[DATASET CONTENT — start]
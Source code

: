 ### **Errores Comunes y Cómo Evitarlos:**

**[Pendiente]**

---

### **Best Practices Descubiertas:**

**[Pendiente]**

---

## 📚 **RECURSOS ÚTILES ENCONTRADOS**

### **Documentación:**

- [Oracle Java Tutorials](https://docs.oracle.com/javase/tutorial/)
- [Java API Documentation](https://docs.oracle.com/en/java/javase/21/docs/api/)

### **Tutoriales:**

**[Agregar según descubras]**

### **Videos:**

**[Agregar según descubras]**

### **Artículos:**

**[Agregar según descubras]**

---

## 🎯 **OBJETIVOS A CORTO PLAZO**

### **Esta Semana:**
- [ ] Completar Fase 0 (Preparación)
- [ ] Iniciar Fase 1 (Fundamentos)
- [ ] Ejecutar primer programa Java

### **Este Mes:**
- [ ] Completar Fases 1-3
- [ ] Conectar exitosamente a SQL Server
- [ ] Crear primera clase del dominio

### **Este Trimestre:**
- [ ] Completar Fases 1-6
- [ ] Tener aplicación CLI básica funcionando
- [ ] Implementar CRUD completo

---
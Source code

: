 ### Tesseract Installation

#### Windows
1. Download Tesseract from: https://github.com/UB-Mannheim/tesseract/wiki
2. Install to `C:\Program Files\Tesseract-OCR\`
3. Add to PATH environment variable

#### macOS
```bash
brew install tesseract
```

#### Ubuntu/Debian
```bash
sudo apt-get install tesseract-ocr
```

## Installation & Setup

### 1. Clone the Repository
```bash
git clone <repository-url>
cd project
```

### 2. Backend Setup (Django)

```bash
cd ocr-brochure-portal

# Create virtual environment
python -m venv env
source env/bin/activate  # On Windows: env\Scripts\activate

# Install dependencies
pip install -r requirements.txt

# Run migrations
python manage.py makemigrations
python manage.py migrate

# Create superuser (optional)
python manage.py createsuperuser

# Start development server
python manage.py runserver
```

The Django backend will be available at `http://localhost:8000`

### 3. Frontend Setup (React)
[DATASET CONTENT — finish]
- WORK INSTRUCTIONS -
Your task is to copy every entry above, exactly as written.

- RESPONSE TO THIS TASK -
Source code

: ### **Errores Comunes y Cómo Evitarlos:**

**[Pendiente]**

---

### **Best Practices Descubiertas:**

**[Pendiente]**

---

## 📚 **RECURSOS ÚTILES ENCONTRADOS**

### **Documentación:**

- [Oracle Java Tutorials](https://docs.oracle.com/javase/tutorial/)
- [Java API Documentation](https://docs.oracle.com/en/java/javase/21/docs/api/)

### **Tutoriales:**

**[Agregar según descubras]**

### **Videos:**

**[Agregar según descubras]**

### **Artículos:**

**[Agregar según descubras]**

---

## 🎯 **OBJETIVOS A CORTO PLAZO**

### **Esta Semana:**
- [ ] Completar Fase 0 (Preparación)
- [ ] Iniciar Fase 1 (Fundamentos)
- [ ] Ejecutar primer programa Java

### **Este Mes:**
- [ ] Completar Fases 1-3
- [ ] Conectar exitosamente a SQL Server
- [ ] Crear primera clase del dominio

### **Este Trimestre:**
- [ ] Completar Fases 1-6
- [ ] Tener aplicación CLI básica funcionando
- [ ] Implementar CRUD completo

---
Source code

: ### Tesseract Installation

#### Windows
1. Download Tesseract from: https://github.com/UB-Mannheim/tesseract/wiki
2. Install to `C:\Program Files\Tesseract-OCR\`
3. Add to PATH environment variable

#### macOS
```bash
brew install tesseract
```

#### Ubuntu/Debian
```bash
sudo apt-get install tesseract-ocr
```

## Installation & Setup

### 1. Clone the Repository
```bash
git clone <repository-url>
cd project
```

### 2. Backend Setup (Django)

```bash
cd ocr-brochure-portal

# Create virtual environment
python -m venv env
source env/bin/activate  # On Windows: env\Scripts\activate

# Install dependencies
pip install -r requirements.txt

# Run migrations
python manage.py makemigrations
python manage.py migrate

# Create superuser (optional)
python manage.py createsuperuser

# Start development server
python manage.py runserver
```

The Django backend will be available at `http://localhost:8000`

### 3. Frontend Setup (React)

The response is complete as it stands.